The concert opens with “Concerto Grosso No. 5 in B-flat” by the mid-Baroque composer Arcangelo Corelli (1653-1713). A virtuoso violinist, Corelli spent his career in Rome (under the patronage of cardinals of the Roman Catholic Church) where he composed an important body of instrumental works and established the foundations of modern violin technique.

Corelli’s sonatas and concerto grossi also influenced the late-Baroque works of George Frideric Handel (1685-1759), among others. The German-born Handel is represented here by a group of concert arias. Soloist is Amy Bonn, a St. Louis soprano who has sung with Union Avenue Opera and other St. Louis vocal groups.

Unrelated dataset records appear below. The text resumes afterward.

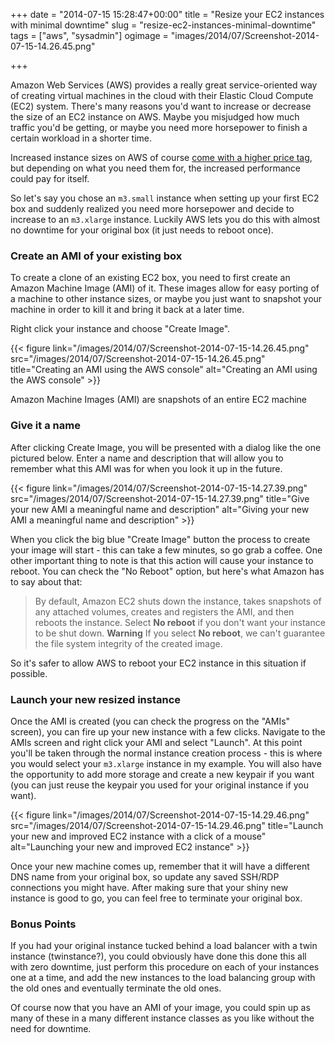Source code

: +++
date = "2014-07-15 15:28:47+00:00"
title = "Resize your EC2 instances with minimal downtime"
slug = "resize-ec2-instances-minimal-downtime"
tags = ["aws", "sysadmin"]
ogimage = "images/2014/07/Screenshot-2014-07-15-14.26.45.png"

+++

Amazon Web Services (AWS) provides a really great service-oriented way of creating virtual machines in the cloud with their Elastic Cloud Compute (EC2) system. There's many reasons you'd want to increase or decrease the size of an EC2 instance on AWS. Maybe you misjudged how much traffic you'd be getting, or maybe you need more horsepower to finish a certain workload in a shorter time.

Increased instance sizes on AWS of course <a href="http://aws.amazon.com/ec2/instance-types/" target="_blank">come with a higher price tag</a>, but depending on what you need them for, the increased performance could pay for itself.
<!--more-->
So let's say you chose an `m3.small` instance when setting up your first EC2 box and suddenly realized you need more horsepower and decide to increase to an `m3.xlarge` instance. Luckily AWS lets you do this with almost no downtime for your original box (it just needs to reboot once).

### Create an AMI of your existing box

To create a clone of an existing EC2 box, you need to first create an Amazon Machine Image (AMI) of it. These images allow for easy porting of a machine to other instance sizes, or maybe you just want to snapshot your machine in order to kill it and bring it back at a later time.

Right click your instance and choose "Create Image".

{{< figure link="/images/2014/07/Screenshot-2014-07-15-14.26.45.png" src="/images/2014/07/Screenshot-2014-07-15-14.26.45.png" title="Creating an AMI using the AWS console" alt="Creating an AMI using the AWS console" >}}

Amazon Machine Images (AMI) are snapshots of an entire EC2 machine

### Give it a name

After clicking Create Image, you will be presented with a dialog like the one pictured below. Enter a name and description that will allow you to remember what this AMI was for when you look it up in the future.

{{< figure link="/images/2014/07/Screenshot-2014-07-15-14.27.39.png" src="/images/2014/07/Screenshot-2014-07-15-14.27.39.png" title="Give your new AMI a meaningful name and description" alt="Giving your new AMI a meaningful name and description" >}}

When you click the big blue "Create Image" button the process to create your image will start - this can take a few minutes, so go grab a coffee. One other important thing to note is that this action will cause your instance to reboot. You can check the "No Reboot" option, but here's what Amazon has to say about that:

>By default, Amazon EC2 shuts down the instance, takes snapshots of any attached volumes, creates and registers the AMI, and then reboots the instance. Select **No reboot** if you don't want your instance to be shut down.
>**Warning**
>If you select **No reboot**, we can't guarantee the file system integrity of the created image.

So it's safer to allow AWS to reboot your EC2 instance in this situation if possible.

### Launch your new resized instance

Once the AMI is created (you can check the progress on the "AMIs" screen), you can fire up your new instance with a few clicks. Navigate to the AMIs screen and right click your AMI and select "Launch". At this point you'll be taken through the normal instance creation process - this is where you would select your `m3.xlarge` instance in my example. You will also have the opportunity to add more storage and create a new keypair if you want (you can just reuse the keypair you used for your original instance if you want).

{{< figure link="/images/2014/07/Screenshot-2014-07-15-14.29.46.png" src="/images/2014/07/Screenshot-2014-07-15-14.29.46.png" title="Launch your new and improved EC2 instance with a click of a mouse" alt="Launching your new and improved EC2 instance" >}}

Once your new machine comes up, remember that it will have a different DNS name from your original box, so update any saved SSH/RDP connections you might have. After making sure that your shiny new instance is good to go, you can feel free to terminate your original box.

### Bonus Points

If you had your original instance tucked behind a load balancer with a twin instance (twinstance?), you could obviously have done this done this all with zero downtime, just perform this procedure on each of your instances one at a time, and add the new instances to the load balancing group with the old ones and eventually terminate the old ones.

Of course now that you have an AMI of your image, you could spin up as many of these in a many different instance classes as you like without the need for downtime.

The 20th-century portion of the concert opens with the “Brook Green Suite” of Gustav Holst (1874-1934). Perhaps best known for “The Planets,” a large orchestra work, Holst often employed folk idioms and composed a number of pieces for school and amateur groups throughout his native England. The “Brook Green Suite” originally was written for the orchestra at James Allen’s Girls’ School, in Dulwich.

The program concludes with five Greek dances for orchestra by Nikos Skalkottas (1904-1949). Despite his early death, at age 45, Skalkottas created a large body of work though little of it was performed in his lifetime. Trained in Athens and Berlin, his music reflects a deep affinity to progressive compositional approaches established by Austro-Germanic composers of the early 20th century.